Task instructions => Below are some entries; state how many of their lines include the word "environ" and give no more than that number.

Input data: Begin

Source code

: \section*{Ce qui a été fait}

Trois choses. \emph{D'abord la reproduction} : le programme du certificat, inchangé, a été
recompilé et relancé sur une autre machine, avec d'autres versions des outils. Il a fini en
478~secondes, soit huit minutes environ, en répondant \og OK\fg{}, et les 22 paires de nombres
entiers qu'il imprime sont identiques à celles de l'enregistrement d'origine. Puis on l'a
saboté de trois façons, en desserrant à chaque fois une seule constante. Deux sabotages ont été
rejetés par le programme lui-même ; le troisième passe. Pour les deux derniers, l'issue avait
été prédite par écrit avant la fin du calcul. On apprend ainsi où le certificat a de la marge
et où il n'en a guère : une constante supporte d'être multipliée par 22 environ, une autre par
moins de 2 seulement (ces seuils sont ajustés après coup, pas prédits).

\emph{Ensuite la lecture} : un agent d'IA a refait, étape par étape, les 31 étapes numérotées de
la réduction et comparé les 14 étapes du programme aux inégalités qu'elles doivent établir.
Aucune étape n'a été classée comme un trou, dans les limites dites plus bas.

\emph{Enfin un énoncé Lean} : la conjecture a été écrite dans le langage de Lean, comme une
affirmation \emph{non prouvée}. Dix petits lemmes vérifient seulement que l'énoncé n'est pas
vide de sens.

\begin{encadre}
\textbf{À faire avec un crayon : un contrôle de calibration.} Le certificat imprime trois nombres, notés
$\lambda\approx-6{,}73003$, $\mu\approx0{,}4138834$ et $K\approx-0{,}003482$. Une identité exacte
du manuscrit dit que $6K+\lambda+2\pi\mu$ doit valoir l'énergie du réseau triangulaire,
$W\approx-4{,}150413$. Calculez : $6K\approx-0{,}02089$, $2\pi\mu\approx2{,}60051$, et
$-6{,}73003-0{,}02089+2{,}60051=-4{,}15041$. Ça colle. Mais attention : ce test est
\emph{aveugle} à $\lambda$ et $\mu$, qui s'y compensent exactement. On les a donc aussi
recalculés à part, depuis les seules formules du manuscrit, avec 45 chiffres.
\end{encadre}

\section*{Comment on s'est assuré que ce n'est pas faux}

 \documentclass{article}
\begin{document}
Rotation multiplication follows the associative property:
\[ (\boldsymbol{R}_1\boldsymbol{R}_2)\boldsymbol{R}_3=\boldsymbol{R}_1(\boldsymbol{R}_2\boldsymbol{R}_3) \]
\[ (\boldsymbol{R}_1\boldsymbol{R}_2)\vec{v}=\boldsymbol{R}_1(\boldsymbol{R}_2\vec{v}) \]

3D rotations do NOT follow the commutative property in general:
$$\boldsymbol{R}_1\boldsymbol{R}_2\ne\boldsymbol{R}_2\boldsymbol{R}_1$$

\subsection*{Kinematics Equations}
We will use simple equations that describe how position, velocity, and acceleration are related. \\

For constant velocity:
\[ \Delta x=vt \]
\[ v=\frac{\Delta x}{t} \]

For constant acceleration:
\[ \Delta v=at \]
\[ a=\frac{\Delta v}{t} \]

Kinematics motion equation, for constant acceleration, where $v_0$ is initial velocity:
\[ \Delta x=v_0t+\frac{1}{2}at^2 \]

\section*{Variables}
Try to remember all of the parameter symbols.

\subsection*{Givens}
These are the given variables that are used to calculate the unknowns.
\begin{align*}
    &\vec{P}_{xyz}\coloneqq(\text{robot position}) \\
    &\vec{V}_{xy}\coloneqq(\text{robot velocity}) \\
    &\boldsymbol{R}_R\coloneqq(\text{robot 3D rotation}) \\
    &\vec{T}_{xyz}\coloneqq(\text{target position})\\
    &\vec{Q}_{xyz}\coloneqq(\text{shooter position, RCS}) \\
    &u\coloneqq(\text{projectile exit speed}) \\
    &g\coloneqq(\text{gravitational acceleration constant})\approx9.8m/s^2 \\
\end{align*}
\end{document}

Input data: End

Your response => 2